Les peintures de Matthias Grünewald, peintre médiéval méconnu, leur ont notamment servi d’inspiration. Or, rien de jojo dans ces toiles religieuses représentant des personnages en pleine dévotion. «Mais on s’est aperçus que le rire nous amenait dans des zones similaires, dans des expressions similaires du visage, mais aussi dans les mêmes positions corporelles. Je n’irais pas jusqu’à dire que le rire nous permet de toucher au sacré, mais il nous permet assurément de toucher à une certaine forme d’abstraction, de plus grand que soi. Nous travaillons d’abord des mouvements de thorax, puis nous ralentissons ce mouvement à l’extrême – la lenteur accentue aussi cette impression de sacré.
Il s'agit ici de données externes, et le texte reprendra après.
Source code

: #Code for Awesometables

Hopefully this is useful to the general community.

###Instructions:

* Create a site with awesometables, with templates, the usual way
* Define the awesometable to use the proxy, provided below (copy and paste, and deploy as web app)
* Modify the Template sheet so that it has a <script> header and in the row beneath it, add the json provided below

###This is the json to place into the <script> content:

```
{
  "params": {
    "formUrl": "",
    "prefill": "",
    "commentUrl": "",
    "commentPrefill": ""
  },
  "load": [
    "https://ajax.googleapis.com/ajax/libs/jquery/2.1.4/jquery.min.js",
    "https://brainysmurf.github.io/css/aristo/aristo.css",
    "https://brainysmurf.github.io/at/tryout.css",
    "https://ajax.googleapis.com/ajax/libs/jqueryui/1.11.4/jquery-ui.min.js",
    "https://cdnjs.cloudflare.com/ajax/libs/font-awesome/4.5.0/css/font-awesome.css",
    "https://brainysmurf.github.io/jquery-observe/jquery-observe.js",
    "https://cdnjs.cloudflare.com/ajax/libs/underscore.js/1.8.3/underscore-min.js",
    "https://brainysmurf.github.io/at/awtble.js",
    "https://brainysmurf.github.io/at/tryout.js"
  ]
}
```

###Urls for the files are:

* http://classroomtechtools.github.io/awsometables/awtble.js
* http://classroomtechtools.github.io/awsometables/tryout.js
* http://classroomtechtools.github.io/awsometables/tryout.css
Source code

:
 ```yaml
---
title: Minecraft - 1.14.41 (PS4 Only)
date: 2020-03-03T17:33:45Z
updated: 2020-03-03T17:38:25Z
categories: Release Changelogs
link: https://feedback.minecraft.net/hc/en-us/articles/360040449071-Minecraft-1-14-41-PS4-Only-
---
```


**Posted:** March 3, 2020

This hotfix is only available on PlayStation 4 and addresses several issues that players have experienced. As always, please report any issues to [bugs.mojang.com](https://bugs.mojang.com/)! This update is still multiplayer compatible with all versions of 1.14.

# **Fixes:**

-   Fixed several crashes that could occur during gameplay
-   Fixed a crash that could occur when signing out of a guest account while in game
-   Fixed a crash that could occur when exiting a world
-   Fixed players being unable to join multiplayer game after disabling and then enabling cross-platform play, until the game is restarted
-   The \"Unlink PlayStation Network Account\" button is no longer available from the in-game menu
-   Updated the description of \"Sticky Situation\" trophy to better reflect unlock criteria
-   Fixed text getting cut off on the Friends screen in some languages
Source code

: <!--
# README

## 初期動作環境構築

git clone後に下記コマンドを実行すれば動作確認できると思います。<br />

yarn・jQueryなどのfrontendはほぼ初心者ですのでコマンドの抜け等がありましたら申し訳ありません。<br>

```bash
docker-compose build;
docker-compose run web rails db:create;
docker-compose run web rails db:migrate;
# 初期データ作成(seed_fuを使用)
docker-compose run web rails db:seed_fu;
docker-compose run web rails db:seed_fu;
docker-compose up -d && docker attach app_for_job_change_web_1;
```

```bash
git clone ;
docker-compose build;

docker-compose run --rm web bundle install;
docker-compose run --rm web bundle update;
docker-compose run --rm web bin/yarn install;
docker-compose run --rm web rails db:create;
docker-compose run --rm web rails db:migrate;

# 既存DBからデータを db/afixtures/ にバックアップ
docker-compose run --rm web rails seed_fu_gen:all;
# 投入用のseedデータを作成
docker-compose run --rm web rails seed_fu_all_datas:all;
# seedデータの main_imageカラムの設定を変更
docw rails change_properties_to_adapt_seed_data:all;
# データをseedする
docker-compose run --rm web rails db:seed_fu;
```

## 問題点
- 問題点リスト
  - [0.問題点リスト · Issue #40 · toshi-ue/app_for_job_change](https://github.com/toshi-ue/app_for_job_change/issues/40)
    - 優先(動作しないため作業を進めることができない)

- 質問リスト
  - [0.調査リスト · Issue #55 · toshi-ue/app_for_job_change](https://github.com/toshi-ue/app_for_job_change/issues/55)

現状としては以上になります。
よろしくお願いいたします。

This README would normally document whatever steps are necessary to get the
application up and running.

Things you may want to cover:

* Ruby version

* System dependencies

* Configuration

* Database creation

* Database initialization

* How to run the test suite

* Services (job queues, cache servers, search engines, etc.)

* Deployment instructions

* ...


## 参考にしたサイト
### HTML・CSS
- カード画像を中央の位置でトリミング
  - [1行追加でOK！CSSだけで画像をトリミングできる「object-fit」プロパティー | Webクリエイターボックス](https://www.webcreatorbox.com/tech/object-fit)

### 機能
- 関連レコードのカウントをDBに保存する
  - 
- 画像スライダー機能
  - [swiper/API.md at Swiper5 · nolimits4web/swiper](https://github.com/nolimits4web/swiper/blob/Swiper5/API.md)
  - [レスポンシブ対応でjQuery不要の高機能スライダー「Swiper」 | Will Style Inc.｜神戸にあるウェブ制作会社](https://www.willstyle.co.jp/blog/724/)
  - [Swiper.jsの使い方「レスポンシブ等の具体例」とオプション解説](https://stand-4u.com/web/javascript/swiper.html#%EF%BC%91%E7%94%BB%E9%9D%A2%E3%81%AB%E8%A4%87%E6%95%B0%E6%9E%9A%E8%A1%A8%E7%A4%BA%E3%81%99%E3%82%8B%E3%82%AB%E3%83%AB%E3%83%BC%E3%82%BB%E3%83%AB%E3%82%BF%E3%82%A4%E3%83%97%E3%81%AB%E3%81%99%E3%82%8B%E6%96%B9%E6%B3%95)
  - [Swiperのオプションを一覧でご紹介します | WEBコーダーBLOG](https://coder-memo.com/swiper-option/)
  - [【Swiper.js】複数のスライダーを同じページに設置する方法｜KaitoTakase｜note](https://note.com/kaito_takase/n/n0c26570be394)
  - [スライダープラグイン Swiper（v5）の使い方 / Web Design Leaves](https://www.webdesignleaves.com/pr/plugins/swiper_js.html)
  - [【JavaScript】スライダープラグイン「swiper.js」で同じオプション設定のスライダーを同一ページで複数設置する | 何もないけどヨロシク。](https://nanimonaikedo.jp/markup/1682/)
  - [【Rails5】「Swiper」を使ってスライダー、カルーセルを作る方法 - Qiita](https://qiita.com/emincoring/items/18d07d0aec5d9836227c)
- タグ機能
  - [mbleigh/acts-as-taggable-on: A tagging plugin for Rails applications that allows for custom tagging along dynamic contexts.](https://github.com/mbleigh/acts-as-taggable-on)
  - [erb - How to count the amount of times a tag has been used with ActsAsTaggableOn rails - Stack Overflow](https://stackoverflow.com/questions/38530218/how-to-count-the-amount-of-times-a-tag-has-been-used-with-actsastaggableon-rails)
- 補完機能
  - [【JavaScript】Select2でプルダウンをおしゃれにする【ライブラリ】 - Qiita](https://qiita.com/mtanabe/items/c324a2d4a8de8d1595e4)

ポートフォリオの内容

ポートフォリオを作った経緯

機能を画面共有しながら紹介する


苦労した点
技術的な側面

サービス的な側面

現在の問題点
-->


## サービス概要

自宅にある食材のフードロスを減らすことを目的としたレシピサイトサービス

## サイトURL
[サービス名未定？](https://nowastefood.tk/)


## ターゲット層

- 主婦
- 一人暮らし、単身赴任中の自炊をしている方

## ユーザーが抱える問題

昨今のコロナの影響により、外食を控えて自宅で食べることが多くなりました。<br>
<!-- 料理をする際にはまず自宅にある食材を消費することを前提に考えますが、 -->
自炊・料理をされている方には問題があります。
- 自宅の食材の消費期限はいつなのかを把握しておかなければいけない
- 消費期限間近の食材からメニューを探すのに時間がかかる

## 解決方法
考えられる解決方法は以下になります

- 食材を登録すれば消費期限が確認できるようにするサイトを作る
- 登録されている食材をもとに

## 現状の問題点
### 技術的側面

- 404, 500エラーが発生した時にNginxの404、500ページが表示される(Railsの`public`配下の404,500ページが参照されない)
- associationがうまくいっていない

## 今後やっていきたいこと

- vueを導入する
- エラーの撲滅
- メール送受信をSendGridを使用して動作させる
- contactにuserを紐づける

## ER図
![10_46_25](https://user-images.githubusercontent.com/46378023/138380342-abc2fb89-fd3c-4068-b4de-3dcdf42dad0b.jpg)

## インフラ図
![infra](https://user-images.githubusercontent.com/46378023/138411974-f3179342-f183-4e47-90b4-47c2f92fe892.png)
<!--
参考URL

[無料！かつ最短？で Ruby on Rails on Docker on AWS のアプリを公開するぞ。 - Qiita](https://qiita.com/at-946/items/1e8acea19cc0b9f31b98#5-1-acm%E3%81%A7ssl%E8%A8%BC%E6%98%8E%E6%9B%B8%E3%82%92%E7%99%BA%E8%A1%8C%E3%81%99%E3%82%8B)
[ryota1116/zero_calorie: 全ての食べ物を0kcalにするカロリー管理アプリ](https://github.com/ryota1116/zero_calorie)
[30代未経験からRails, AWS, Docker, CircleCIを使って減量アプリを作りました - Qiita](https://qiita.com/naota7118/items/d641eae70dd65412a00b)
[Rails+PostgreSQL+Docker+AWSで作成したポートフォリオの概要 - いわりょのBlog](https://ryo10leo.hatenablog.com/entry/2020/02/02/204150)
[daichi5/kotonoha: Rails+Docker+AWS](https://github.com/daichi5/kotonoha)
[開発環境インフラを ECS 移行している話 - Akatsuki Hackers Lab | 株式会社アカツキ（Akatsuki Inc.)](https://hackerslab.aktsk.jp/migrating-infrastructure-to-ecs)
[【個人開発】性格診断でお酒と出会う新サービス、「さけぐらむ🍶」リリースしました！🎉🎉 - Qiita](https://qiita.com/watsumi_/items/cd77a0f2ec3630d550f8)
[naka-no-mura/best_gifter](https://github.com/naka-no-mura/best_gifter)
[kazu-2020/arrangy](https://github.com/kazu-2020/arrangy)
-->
Mais je pense qu’elle met aussi en relief les inclinations vers l’autre, le désir de communion des corps les uns avec les autres, même si chacun est dans une hypersensibilité de soi et de son propre état d’euphorie.»

AH/HA montre bien sûr des corps sautillants, mais le corps rieur est porteur d’états variés. Invitant ses danseurs à plonger leur corps dans le rire sans toutefois utiliser leur voix, Lisbeth Gruwez invente une euphorie physique aux contours changeants. «Le rire coupé de sa portée sonore crée un effet intéressant: les corps semblent au bord de l’hilarité, mais aussi parfois proches de la douleur ou de l’extase. J’aime bien dire que le fou rire peut être une arme qui désarme. Le rire nous rend vulnérables, nous permet de nous montrer tels que nous sommes.»